■ **Problem**:
In the entries, find all lines that hold the word "many" and copy them.

■ **Records for the task**:
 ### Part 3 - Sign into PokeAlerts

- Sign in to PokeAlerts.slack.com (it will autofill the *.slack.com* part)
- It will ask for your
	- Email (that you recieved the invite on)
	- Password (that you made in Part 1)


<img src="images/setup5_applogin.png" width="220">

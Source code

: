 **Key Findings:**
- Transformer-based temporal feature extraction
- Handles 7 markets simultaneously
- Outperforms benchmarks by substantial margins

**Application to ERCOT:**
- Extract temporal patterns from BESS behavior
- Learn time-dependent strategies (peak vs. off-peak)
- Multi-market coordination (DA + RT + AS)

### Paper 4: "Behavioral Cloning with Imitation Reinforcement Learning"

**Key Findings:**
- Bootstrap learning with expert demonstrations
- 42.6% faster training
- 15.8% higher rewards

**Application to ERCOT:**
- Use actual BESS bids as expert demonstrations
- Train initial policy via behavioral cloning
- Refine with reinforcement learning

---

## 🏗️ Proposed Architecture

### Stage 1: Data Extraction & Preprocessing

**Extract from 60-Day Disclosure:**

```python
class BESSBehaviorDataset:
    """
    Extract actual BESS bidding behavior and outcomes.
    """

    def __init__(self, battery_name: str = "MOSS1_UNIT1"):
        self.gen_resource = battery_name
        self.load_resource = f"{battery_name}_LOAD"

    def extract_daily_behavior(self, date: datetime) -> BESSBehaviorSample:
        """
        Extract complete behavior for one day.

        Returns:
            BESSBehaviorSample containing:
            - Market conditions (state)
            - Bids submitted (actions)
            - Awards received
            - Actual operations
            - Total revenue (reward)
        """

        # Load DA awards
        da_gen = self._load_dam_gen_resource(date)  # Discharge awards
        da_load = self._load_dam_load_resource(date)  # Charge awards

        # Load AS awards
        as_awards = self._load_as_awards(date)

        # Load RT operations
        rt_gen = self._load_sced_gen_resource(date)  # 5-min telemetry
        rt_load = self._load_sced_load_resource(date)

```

==

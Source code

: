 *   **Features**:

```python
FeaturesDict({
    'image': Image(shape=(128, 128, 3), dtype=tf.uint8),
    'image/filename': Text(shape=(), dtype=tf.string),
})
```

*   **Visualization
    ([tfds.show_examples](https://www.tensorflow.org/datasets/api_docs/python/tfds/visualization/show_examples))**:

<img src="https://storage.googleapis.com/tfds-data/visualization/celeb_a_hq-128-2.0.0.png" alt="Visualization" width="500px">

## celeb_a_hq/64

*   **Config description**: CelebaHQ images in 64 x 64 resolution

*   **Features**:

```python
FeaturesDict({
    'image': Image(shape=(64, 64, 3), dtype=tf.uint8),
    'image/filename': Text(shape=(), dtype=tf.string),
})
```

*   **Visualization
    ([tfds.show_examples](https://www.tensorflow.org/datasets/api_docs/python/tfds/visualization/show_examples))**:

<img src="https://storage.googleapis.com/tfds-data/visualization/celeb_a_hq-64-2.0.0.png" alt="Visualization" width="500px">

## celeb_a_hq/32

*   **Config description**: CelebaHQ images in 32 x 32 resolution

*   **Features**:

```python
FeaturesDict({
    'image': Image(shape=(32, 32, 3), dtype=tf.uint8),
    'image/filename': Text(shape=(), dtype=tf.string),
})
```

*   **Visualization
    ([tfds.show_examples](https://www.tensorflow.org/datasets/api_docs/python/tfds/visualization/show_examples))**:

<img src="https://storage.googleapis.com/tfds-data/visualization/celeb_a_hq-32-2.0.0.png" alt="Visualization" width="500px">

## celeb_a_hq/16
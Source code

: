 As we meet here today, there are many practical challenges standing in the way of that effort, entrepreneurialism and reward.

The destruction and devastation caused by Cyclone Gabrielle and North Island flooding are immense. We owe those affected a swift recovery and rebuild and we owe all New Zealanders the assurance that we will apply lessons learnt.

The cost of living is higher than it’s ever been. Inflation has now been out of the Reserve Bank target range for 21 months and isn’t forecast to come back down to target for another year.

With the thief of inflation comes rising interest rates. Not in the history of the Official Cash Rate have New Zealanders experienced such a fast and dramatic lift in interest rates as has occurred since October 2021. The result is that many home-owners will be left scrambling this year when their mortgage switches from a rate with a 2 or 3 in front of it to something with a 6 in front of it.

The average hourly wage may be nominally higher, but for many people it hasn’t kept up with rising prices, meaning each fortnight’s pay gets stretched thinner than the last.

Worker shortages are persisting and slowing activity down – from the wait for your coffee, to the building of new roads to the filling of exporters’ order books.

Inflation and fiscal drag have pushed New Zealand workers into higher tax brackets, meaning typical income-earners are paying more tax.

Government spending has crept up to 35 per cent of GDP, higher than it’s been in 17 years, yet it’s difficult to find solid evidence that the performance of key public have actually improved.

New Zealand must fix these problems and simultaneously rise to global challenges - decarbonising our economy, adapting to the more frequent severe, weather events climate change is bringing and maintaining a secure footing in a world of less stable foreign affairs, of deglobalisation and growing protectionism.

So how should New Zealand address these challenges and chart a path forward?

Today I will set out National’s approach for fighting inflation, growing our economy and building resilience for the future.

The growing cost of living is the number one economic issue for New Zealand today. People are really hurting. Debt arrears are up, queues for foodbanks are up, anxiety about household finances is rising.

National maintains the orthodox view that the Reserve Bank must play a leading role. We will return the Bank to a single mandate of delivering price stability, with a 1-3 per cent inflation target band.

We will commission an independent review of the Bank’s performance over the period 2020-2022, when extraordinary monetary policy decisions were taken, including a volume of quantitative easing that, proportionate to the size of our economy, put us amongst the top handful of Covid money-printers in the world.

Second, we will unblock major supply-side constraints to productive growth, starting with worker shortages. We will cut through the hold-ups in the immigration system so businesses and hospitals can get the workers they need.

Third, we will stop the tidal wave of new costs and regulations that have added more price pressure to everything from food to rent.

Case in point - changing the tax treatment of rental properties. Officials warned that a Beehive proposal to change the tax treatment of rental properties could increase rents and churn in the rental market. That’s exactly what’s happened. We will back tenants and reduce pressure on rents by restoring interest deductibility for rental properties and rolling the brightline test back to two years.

■ **Solved problem**:
: As we meet here today, there are many practical challenges standing in the way of that effort, entrepreneurialism and reward.
With the thief of inflation comes rising interest rates. Not in the history of the Official Cash Rate have New Zealanders experienced such a fast and dramatic lift in interest rates as has occurred since October 2021. The result is that many home-owners will be left scrambling this year when their mortgage switches from a rate with a 2 or 3 in front of it to something with a 6 in front of it.
The average hourly wage may be nominally higher, but for many people it hasn’t kept up with rising prices, meaning each fortnight’s pay gets stretched thinner than the last.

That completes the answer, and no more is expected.